The list of victims at the hands of the coronavirus pandemic is long, far too long. It may even be an unquantifiable number.

There are, of course, the sick, dead, and dying. There are people who will miss out on the opportunity for routine screeners – like colonoscopies and mammograms – and undoubtedly pay the price for late diagnosed cancer. There are people who have lost jobs, will lose jobs, suffer turmoil in their marriages and miss payments on all sorts of debt. There is an inconceivable amount of ruin happening around all of us.

So why are people crying victim over having to wear a mask, getting forced into suffering through virtual school, missing out on a trip to the bar, and living through things we would have otherwise called inconveniences.

Not so long ago, I shared a picture on social media. In it, I am wearing one of the few N95 respirators I had in stock from before the pandemic and a pulse oximeter. It was my attempt to show that wearing a mask is hardly a difficult thing to do. To my surprise, the post went viral on Twitter. It quickly racked up over 2 and a half million engagements. It was my first time going viral, and I must admit… it was pretty cool.

Here’s the tweet:

I also shared the photo to my Facebook page.

It didn’t take off on Facebook like it did on Twitter until earlier this week. For whatever reason, a page with many millions of likes shared the post. In a matter of minutes my account was inundated with notifications – likes, comments and shares. Lots voiced their support for the photo, but many engaged in hostile toxicity of the kind I have never seen in my life – on both sides of the debate (as if what happened could be considered a debate).

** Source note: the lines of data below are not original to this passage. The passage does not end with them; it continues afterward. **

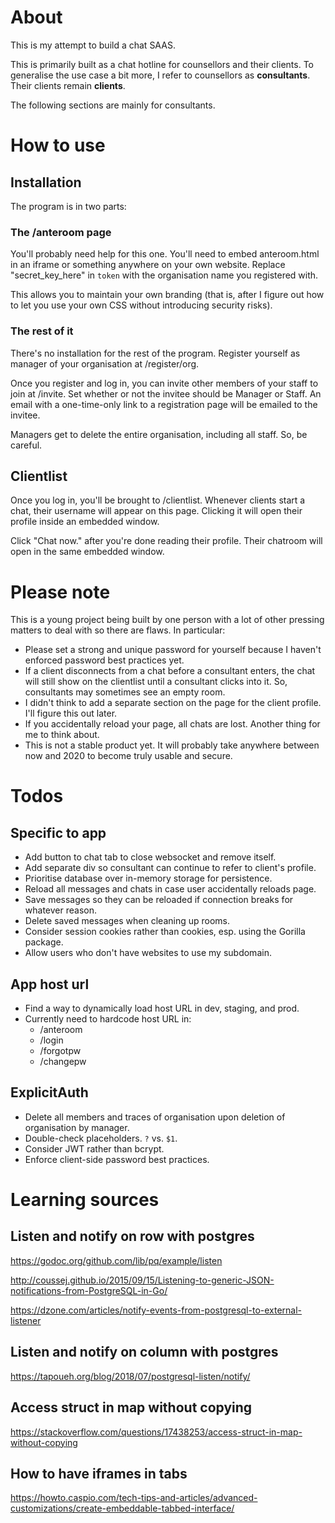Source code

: # About

This is my attempt to build a chat SAAS.

This is primarily built as a chat hotline for counsellors and their clients. To generalise the use case a bit more, I refer to counsellors as **consultants**. Their clients remain **clients**.

The following sections are mainly for consultants.

# How to use

## Installation

The program is in two parts:

### The /anteroom page

You'll probably need help for this one. You'll need to embed anteroom.html in an iframe or something anywhere on your own website. Replace "secret_key_here" in `token` with the organisation name you registered with.

This allows you to maintain your own branding (that is, after I figure out how to let you use your own CSS without introducing security risks).

### The rest of it

There's no installation for the rest of the program. Register yourself as manager of your organisation at /register/org.

Once you register and log in, you can invite other members of your staff to join at /invite. Set whether or not the invitee should be Manager or Staff. An email with a one-time-only link to a registration page will be emailed to the invitee.

Managers get to delete the entire organisation, including all staff. So, be careful.

## Clientlist

Once you log in, you'll be brought to /clientlist. Whenever clients start a chat, their username will appear on this page. Clicking it will open their profile inside an embedded window.

Click "Chat now." after you're done reading their profile. Their chatroom will open in the same embedded window.


# Please note

This is a young project being built by one person with a lot of other pressing matters to deal with so there are flaws. In particular:

- Please set a strong and unique password for yourself because I haven't enforced password best practices yet.
- If a client disconnects from a chat before a consultant enters, the chat will still show on the clientlist until a consultant clicks into it. So, consultants may sometimes see an empty room.
- I didn't think to add a separate section on the page for the client profile. I'll figure this out later.
- If you accidentally reload your page, all chats are lost. Another thing for me to think about.
- This is not a stable product yet. It will probably take anywhere between now and 2020 to become truly usable and secure.


# Todos

## Specific to app
- Add button to chat tab to close websocket and remove itself.
- Add separate div so consultant can continue to refer to client's profile.
- Prioritise database over in-memory storage for persistence.
- Reload all messages and chats in case user accidentally reloads page.
- Save messages so they can be reloaded if connection breaks for whatever reason.
- Delete saved messages when cleaning up rooms.
- Consider session cookies rather than cookies, esp. using the Gorilla package.
- Allow users who don't have websites to use my subdomain.

## App host url
- Find a way to dynamically load host URL in dev, staging, and prod.
- Currently need to hardcode host URL in:
  - /anteroom
  - /login
  - /forgotpw
  - /changepw

## ExplicitAuth
- Delete all members and traces of organisation upon deletion of organisation by manager.
- Double-check placeholders. `?` vs. `$1`.
- Consider JWT rather than bcrypt.
- Enforce client-side password best practices.


# Learning sources

## Listen and notify on row with postgres

https://godoc.org/github.com/lib/pq/example/listen

http://coussej.github.io/2015/09/15/Listening-to-generic-JSON-notifications-from-PostgreSQL-in-Go/

https://dzone.com/articles/notify-events-from-postgresql-to-external-listener

## Listen and notify on column with postgres

https://tapoueh.org/blog/2018/07/postgresql-listen/notify/

## Access struct in map without copying

https://stackoverflow.com/questions/17438253/access-struct-in-map-without-copying

## How to have iframes in tabs

https://howto.caspio.com/tech-tips-and-articles/advanced-customizations/create-embeddable-tabbed-interface/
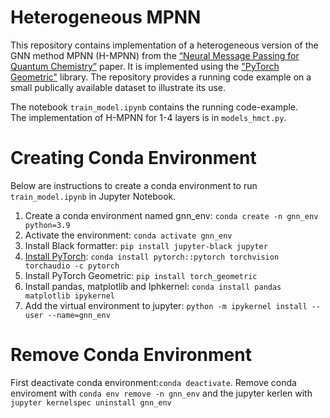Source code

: # Heterogeneous MPNN
This repository contains implementation of a heterogeneous version of the GNN method MPNN (H-MPNN) from the [“Neural Message Passing for Quantum Chemistry”](https://arxiv.org/abs/1704.01212) paper. 
It is implemented using the ["PyTorch Geometric"](https://pytorch-geometric.readthedocs.io/en/latest/index.html) library. 
The repository provides a running code example on a small publically available dataset to illustrate its use. <br>

The notebook `train_model.ipynb` contains the running code-example. <br>
The implementation of H-MPNN for 1-4 layers is in `models_hmct.py`. <br>

# Creating Conda Environment
Below are instructions to create a conda environment to run `train_model.ipynb` in Jupyter Notebook. 

1. Create a conda environment named gnn_env: `conda create -n gnn_env python=3.9`
2. Activate the environment: `conda activate gnn_env`
3. Install Black formatter: `pip install jupyter-black jupyter`
4. [Install PyTorch](https://pytorch.org/get-started/locally/): `conda install pytorch::pytorch torchvision torchaudio -c pytorch`
5. Install PyTorch Geometric: `pip install torch_geometric`
6. Install pandas, matplotlib and Iphkernel: `conda install pandas matplotlib ipykernel`
7. Add the virtual environment to jupyter: `python -m ipykernel install --user --name=gnn_env`
  
# Remove Conda Environment
First deactivate conda environment:`conda deactivate`.
Remove conda enviroment with `conda env remove -n gnn_env` and the jupyter kerlen with `jupyter kernelspec uninstall gnn_env`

I deleted the post. Aside from the threat of it being overtaken by bot accounts, I couldn’t stomach the possibility that my page would be a place for such nastiness.

I look at my own life. Yeah, it sucks that I have yet to meet my niece. Darcy and I are waiting the full two-week cycle from the moment Sydney left the hospital. It’s an inconvenience yes, and it really sucks, but when do finally meet her, it will be a moment unlike any other!

It sucks that my next year in graduate school will look nothing like the past year. I am definitely not getting the exact thing I intended to get when I enrolled in the program and put my first tuition payment down, but the experience of surviving a crisis inside a new community is one worth celebrating. In fact, I even think that virtual learning should be part of the norm – especially for people who need it! More on my thoughts here.

It also sucks that every single one of my plans that I had lined up for the summer was destroyed. Instead, Darcy and I are making new memories together.

Yeah, it sucks I have to wear a mask everywhere, but I do it.

That said, all the above certainly does not give me the power to call myself a victim of the coronavirus pandemic.

I am not a victim of suffering some inconveniences. Inconveniences are part of life. I have been fortunate enough to stay free of the critical illness millions have faced.

It’s okay to sweat the small stuff. It’s okay to be disappointed that some of my summer plans are ruined. It’s okay I feel frustrated I may lose part of the graduate school experience I signed up for. It’s okay I am sad about the delay in meeting my niece.

It’s okay to feel any sort of emotion about whatever this pandemic has taken from us.

But I think it is important we do not take the pain and loss away from the people around us who are suffering the dire consequences of our collective inaction to slow the spread. As a world, we will need to grieve this loss together, while making sure we do not diminish the hell folks are going through and will continue to go through until this is all over. My heart goes out to the friends I have seen come down with the coronavirus. My heart especially aches for my friends who have had to spend time in ICU. This pandemic maintains a different meaning for them than it does for me. I stand hopeful and supportive for their continued recovery.

The commenters on my viral Facebook post were absolutely appropriating the pain coronavirus victims have suffered for their own agendas – for or against universal masking.

I have had enough of the toxicity and the political owns levied at the expense of our fellow human. That, more than anything this pandemic has done to me, has left me feeling frustrated. It frustrates me that this invisible enemy we all face is tearing at the seams of our what should be unity. I hope long after this point in time we are able to amplify the voices of the survivors of this pandemic, not the folks who are victims of having to wear a mask or suffer through a few more months of Zoom meetings.